03 - Cognitive Planning with Large Language Models (LLMs)

This chapter explores how Large Language Models (LLMs) and Vision-Language Models (VLMs) enable cognitive planning in humanoid robots. We delve into hierarchical planning, where LLMs generate high-level strategies from natural language commands, and discuss critical trade-offs of local versus cloud-based LLM inference.

3.1 LLMs as Cognitive Planners in Robotics

• Beyond Simple Commands: LLMs interpret complex, nuanced natural language instructions, inferring user intent from ambiguous commands—crucial for intuitive human-robot interaction.
• Cognitive Planning: An LLM breaks down high-level goals (e.g., "Clean the room") into executable sub-goals or actions, reasoning about task decomposition, state transitions, and environmental obstacles.
• Contextual Understanding: LLMs incorporate dialogue history, world knowledge, and real-time perception data (from Chapter 04) for grounded decisions.

3.2 Hierarchical Planning for Robustness and Safety

• Decision: Focus on hierarchical planning with LLMs for robotics.
• Concept: The LLM acts as a high-level strategist, receiving a command and outputting an abstract plan (e.g., sequence of sub-goals). This plan is then translated into concrete, low-level ROS 2 actions by a separate robotic planning system (task planner, state machine).
• Advantages:
  • Robustness & Safety: LLM influence is constrained by well-tested robotic control systems, preventing unsafe direct commands.
  • Explainability: Abstract plans provide human-readable reasoning traces, simplifying debugging.
  • Leverages Existing Robotics: Integrates seamlessly with ROS 2 frameworks (Nav2, MoveIt) for motion planning and collision checking.
  • Scalability: LLMs excel at long-horizon tasks by breaking them into manageable sub-goals.
• Comparison to Direct ROS Action Generation: Direct generation (LLM outputs raw ROS commands) is less robust and has higher safety risks due to lack of intermediary checks and need for fine-grained LLM control knowledge.

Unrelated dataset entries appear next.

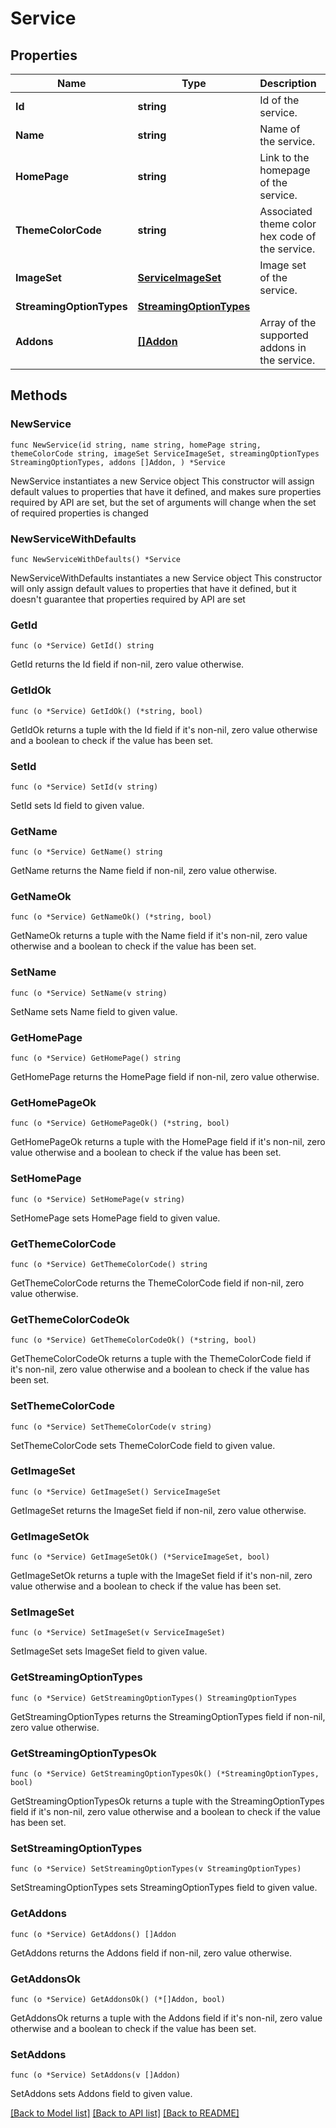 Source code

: # Service

## Properties

Name | Type | Description | Notes
------------ | ------------- | ------------- | -------------
**Id** | **string** | Id of the service. | 
**Name** | **string** | Name of the service. | 
**HomePage** | **string** | Link to the homepage of the service. | 
**ThemeColorCode** | **string** | Associated theme color hex code of the service. | 
**ImageSet** | [**ServiceImageSet**](ServiceImageSet.md) | Image set of the service. | 
**StreamingOptionTypes** | [**StreamingOptionTypes**](StreamingOptionTypes.md) |  | 
**Addons** | [**[]Addon**](Addon.md) | Array of the supported addons in the service. | 

## Methods

### NewService

`func NewService(id string, name string, homePage string, themeColorCode string, imageSet ServiceImageSet, streamingOptionTypes StreamingOptionTypes, addons []Addon, ) *Service`

NewService instantiates a new Service object
This constructor will assign default values to properties that have it defined,
and makes sure properties required by API are set, but the set of arguments
will change when the set of required properties is changed

### NewServiceWithDefaults

`func NewServiceWithDefaults() *Service`

NewServiceWithDefaults instantiates a new Service object
This constructor will only assign default values to properties that have it defined,
but it doesn't guarantee that properties required by API are set

### GetId

`func (o *Service) GetId() string`

GetId returns the Id field if non-nil, zero value otherwise.

### GetIdOk

`func (o *Service) GetIdOk() (*string, bool)`

GetIdOk returns a tuple with the Id field if it's non-nil, zero value otherwise
and a boolean to check if the value has been set.

### SetId

`func (o *Service) SetId(v string)`

SetId sets Id field to given value.


### GetName

`func (o *Service) GetName() string`

GetName returns the Name field if non-nil, zero value otherwise.

### GetNameOk

`func (o *Service) GetNameOk() (*string, bool)`

GetNameOk returns a tuple with the Name field if it's non-nil, zero value otherwise
and a boolean to check if the value has been set.

### SetName

`func (o *Service) SetName(v string)`

SetName sets Name field to given value.


### GetHomePage

`func (o *Service) GetHomePage() string`

GetHomePage returns the HomePage field if non-nil, zero value otherwise.

### GetHomePageOk

`func (o *Service) GetHomePageOk() (*string, bool)`

GetHomePageOk returns a tuple with the HomePage field if it's non-nil, zero value otherwise
and a boolean to check if the value has been set.

### SetHomePage

`func (o *Service) SetHomePage(v string)`

SetHomePage sets HomePage field to given value.


### GetThemeColorCode

`func (o *Service) GetThemeColorCode() string`

GetThemeColorCode returns the ThemeColorCode field if non-nil, zero value otherwise.

### GetThemeColorCodeOk

`func (o *Service) GetThemeColorCodeOk() (*string, bool)`

GetThemeColorCodeOk returns a tuple with the ThemeColorCode field if it's non-nil, zero value otherwise
and a boolean to check if the value has been set.

### SetThemeColorCode

`func (o *Service) SetThemeColorCode(v string)`

SetThemeColorCode sets ThemeColorCode field to given value.


### GetImageSet

`func (o *Service) GetImageSet() ServiceImageSet`

GetImageSet returns the ImageSet field if non-nil, zero value otherwise.

### GetImageSetOk

`func (o *Service) GetImageSetOk() (*ServiceImageSet, bool)`

GetImageSetOk returns a tuple with the ImageSet field if it's non-nil, zero value otherwise
and a boolean to check if the value has been set.

### SetImageSet

`func (o *Service) SetImageSet(v ServiceImageSet)`

SetImageSet sets ImageSet field to given value.


### GetStreamingOptionTypes

`func (o *Service) GetStreamingOptionTypes() StreamingOptionTypes`

GetStreamingOptionTypes returns the StreamingOptionTypes field if non-nil, zero value otherwise.

### GetStreamingOptionTypesOk

`func (o *Service) GetStreamingOptionTypesOk() (*StreamingOptionTypes, bool)`

GetStreamingOptionTypesOk returns a tuple with the StreamingOptionTypes field if it's non-nil, zero value otherwise
and a boolean to check if the value has been set.

### SetStreamingOptionTypes

`func (o *Service) SetStreamingOptionTypes(v StreamingOptionTypes)`

SetStreamingOptionTypes sets StreamingOptionTypes field to given value.


### GetAddons

`func (o *Service) GetAddons() []Addon`

GetAddons returns the Addons field if non-nil, zero value otherwise.

### GetAddonsOk

`func (o *Service) GetAddonsOk() (*[]Addon, bool)`

GetAddonsOk returns a tuple with the Addons field if it's non-nil, zero value otherwise
and a boolean to check if the value has been set.

### SetAddons

`func (o *Service) SetAddons(v []Addon)`

SetAddons sets Addons field to given value.



[[Back to Model list]](../README.md#documentation-for-models) [[Back to API list]](../README.md#documentation-for-api-endpoints) [[Back to README]](../README.md)


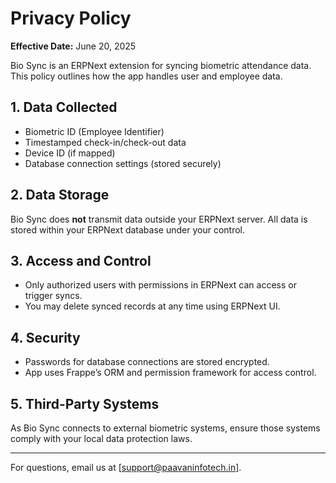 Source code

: # Privacy Policy

**Effective Date:** June 20, 2025

Bio Sync is an ERPNext extension for syncing biometric attendance data. This policy outlines how the app handles user and employee data.

## 1. Data Collected

- Biometric ID (Employee Identifier)
- Timestamped check-in/check-out data
- Device ID (if mapped)
- Database connection settings (stored securely)

## 2. Data Storage

Bio Sync does **not** transmit data outside your ERPNext server. All data is stored within your ERPNext database under your control.

## 3. Access and Control

- Only authorized users with permissions in ERPNext can access or trigger syncs.
- You may delete synced records at any time using ERPNext UI.

## 4. Security

- Passwords for database connections are stored encrypted.
- App uses Frappe’s ORM and permission framework for access control.

## 5. Third-Party Systems

As Bio Sync connects to external biometric systems, ensure those systems comply with your local data protection laws.

---

For questions, email us at [support@paavaninfotech.in].
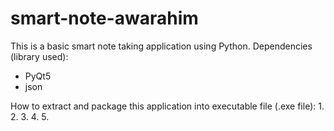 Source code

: # smart-note-awarahim
This is a basic smart note taking application using Python. 
Dependencies (library used):
- PyQt5
- json

How to extract and package this application into executable file (.exe file):
1. 
2.
3.
4.
5.
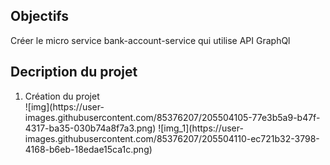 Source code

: <h2>Objectifs </h2>
Créer le micro service bank-account-service  qui utilise API GraphQl 
<h2>Decription du projet </h2>
<ol>
<li>Création du projet</li>
![img](https://user-images.githubusercontent.com/85376207/205504105-77e3b5a9-b47f-4317-ba35-030b74a8f7a3.png)
![img_1](https://user-images.githubusercontent.com/85376207/205504110-ec721b32-3798-4168-b6eb-18edae15ca1c.png)
</ol>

3.3 Local vs. Cloud LLM Inference for Robotics

• Decision: Emphasize local LLM inference for critical real-time and privacy-sensitive tasks, while discussing cloud and hybrid approaches.
• Local LLM Inference:
  • Pros: Significantly lower latency (no network delays) for real-time control; high privacy (data stays on device); offline operation.
  • Cons: Requires powerful, expensive onboard hardware; limits LLM size/complexity.
• Cloud LLM Inference:
  • Pros: Access to larger, more powerful, and updated LLMs; lower upfront hardware costs.
  • Cons: Introduces network latency (unsuitable for real-time/safety-critical tasks); raises data privacy concerns; incurs high, unpredictable recurring costs; requires network connectivity.
• Hybrid Approaches: Combine local (small, optimized LLMs for real-time) and cloud (large LLMs for complex, less time-critical reasoning) to leverage strengths of both.
• Implications for Robotics: Local inference is generally preferred for humanoid robots requiring immediate reactions, low-latency control, and sensitive data handling.

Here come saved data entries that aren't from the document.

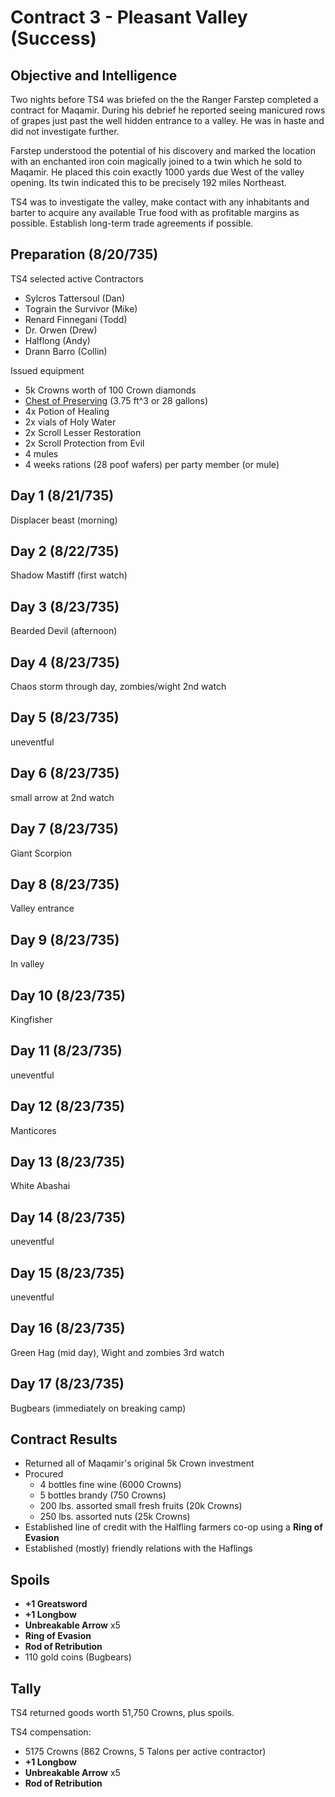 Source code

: # Contract 3 - Pleasant Valley (Success)

## Objective and Intelligence
Two nights before TS4 was briefed on the the Ranger Farstep completed a contract for Maqamir. During his debrief he reported seeing manicured rows of grapes just past the well hidden entrance to a valley. He was in haste and did not investigate further.

Farstep understood the potential of his discovery and marked the location with an enchanted iron coin magically joined to a twin which he sold to Maqamir. He placed this coin exactly 1000 yards due West of the valley opening. Its twin indicated this to be precisely 192 miles Northeast. 

TS4 was to investigate the valley, make contact with any inhabitants and barter to acquire any available True food with as profitable margins as possible. Establish long-term trade agreements if possible.

## Preparation (8/20/735)
TS4 selected active Contractors
* Sylcros Tattersoul (Dan)
* Tograin the Survivor (Mike)
* Renard Finnegani (Todd)
* Dr. Orwen (Drew)
* Halflong (Andy)
* Drann Barro (Collin)

Issued equipment
* 5k Crowns worth of 100 Crown diamonds
* [Chest of Preserving](https://www.dndbeyond.com/magic-items/372030-chest-of-preserving) (3.75 ft^3 or 28 gallons)
* 4x Potion of Healing
* 2x vials of Holy Water
* 2x Scroll Lesser Restoration
* 2x Scroll Protection from Evil
* 4 mules
* 4 weeks rations (28 poof wafers) per party member (or mule)

## Day 1 (8/21/735)
Displacer beast (morning)

## Day 2 (8/22/735)
Shadow Mastiff (first watch)

## Day 3 (8/23/735)
Bearded Devil (afternoon)

## Day 4 (8/23/735)
Chaos storm through day, zombies/wight 2nd watch

## Day 5 (8/23/735)
uneventful

## Day 6 (8/23/735)
small arrow at 2nd watch

## Day 7 (8/23/735)
Giant Scorpion

## Day 8 (8/23/735)
Valley entrance

## Day 9 (8/23/735)
In valley

## Day 10 (8/23/735)
Kingfisher

## Day 11 (8/23/735)
uneventful

## Day 12 (8/23/735)
Manticores

## Day 13 (8/23/735)
White Abashai

## Day 14 (8/23/735)
uneventful

## Day 15 (8/23/735)
uneventful

## Day 16 (8/23/735)
Green Hag (mid day), Wight and zombies 3rd watch

## Day 17 (8/23/735)
Bugbears (immediately on breaking camp)

## Contract Results
* Returned all of Maqamir's original 5k Crown investment
* Procured
    * 4 bottles fine wine (6000 Crowns)
    * 5 bottles brandy (750 Crowns)
    * 200 lbs. assorted small fresh fruits (20k Crowns)
    * 250 lbs. assorted nuts (25k Crowns)
* Established line of credit with the Halfling farmers co-op using a __Ring of Evasion__
* Established (mostly) friendly relations with the Haflings

## Spoils
* __+1 Greatsword__
* __+1 Longbow__
* __Unbreakable Arrow__ x5
* __Ring of Evasion__
* __Rod of Retribution__
* 110 gold coins (Bugbears)

## Tally
TS4 returned goods worth 51,750 Crowns, plus spoils.

TS4 compensation:
* 5175 Crowns (862 Crowns, 5 Talons per active contractor)
* __+1 Longbow__
* __Unbreakable Arrow__ x5
* __Rod of Retribution__ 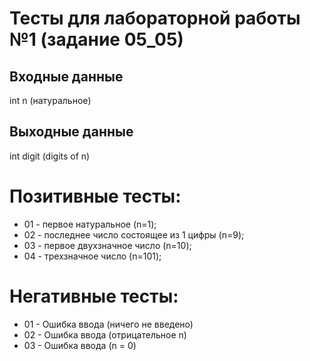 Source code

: # Тесты для лабораторной работы №1 (задание 05_05)

## Входные данные
int n (натуральное)

## Выходные данные
int digit (digits of n)

# Позитивные тесты: 
- 01 - первое натуральное (n=1);
- 02 - последнее число состоящее из 1 цифры (n=9);
- 03 - первое двухзначное число (n=10);
- 04 - трехзначное число (n=101);

# Негативные тесты:
- 01 - Ошибка ввода (ничего не введено)
- 02 - Ошибка ввода (отрицательное n)
- 03 - Ошибка ввода (n = 0)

3.4 Representing Plans: The ROS 2 Action Graph

• Structured Output: The LLM's cognitive plan must translate into a structured, machine-readable format for robot execution, often an "action graph."
• Action Graph Concept: A conceptual representation outlining a sequence of ROS 2 actions (standard and custom, Chapter 05) with interdependencies, parameters, and conditional branches.
  • Nodes: Individual ROS 2 actions (e.g., NavigateToPose).
  • Edges: Control flow (sequential, parallel, conditional execution).
  • Parameters: Data extracted from LLM's understanding and environment.
• Custom Message Types: Defining custom ROS 2 message types (e.g., vla_msgs/ActionGraph) encapsulates the action graph for standardized communication.

3.5 Feedback and Re-planning

• Continuous Feedback Loop: The LLM planner continuously receives updates from perception (Chapter 04) and action execution (Chapter 05).
• Error Handling and Adaptation: Feedback is crucial for:
  • Monitoring Progress: Tracking plan execution status.
  • Detecting Failures: Identifying failed sub-actions or unexpected outcomes.
  • Dynamic Re-planning: Interpreting failures or environmental changes to modify plans or request user clarification.
• Goal Monitoring: The LLM continuously monitors whether the overall high-level goal is being achieved.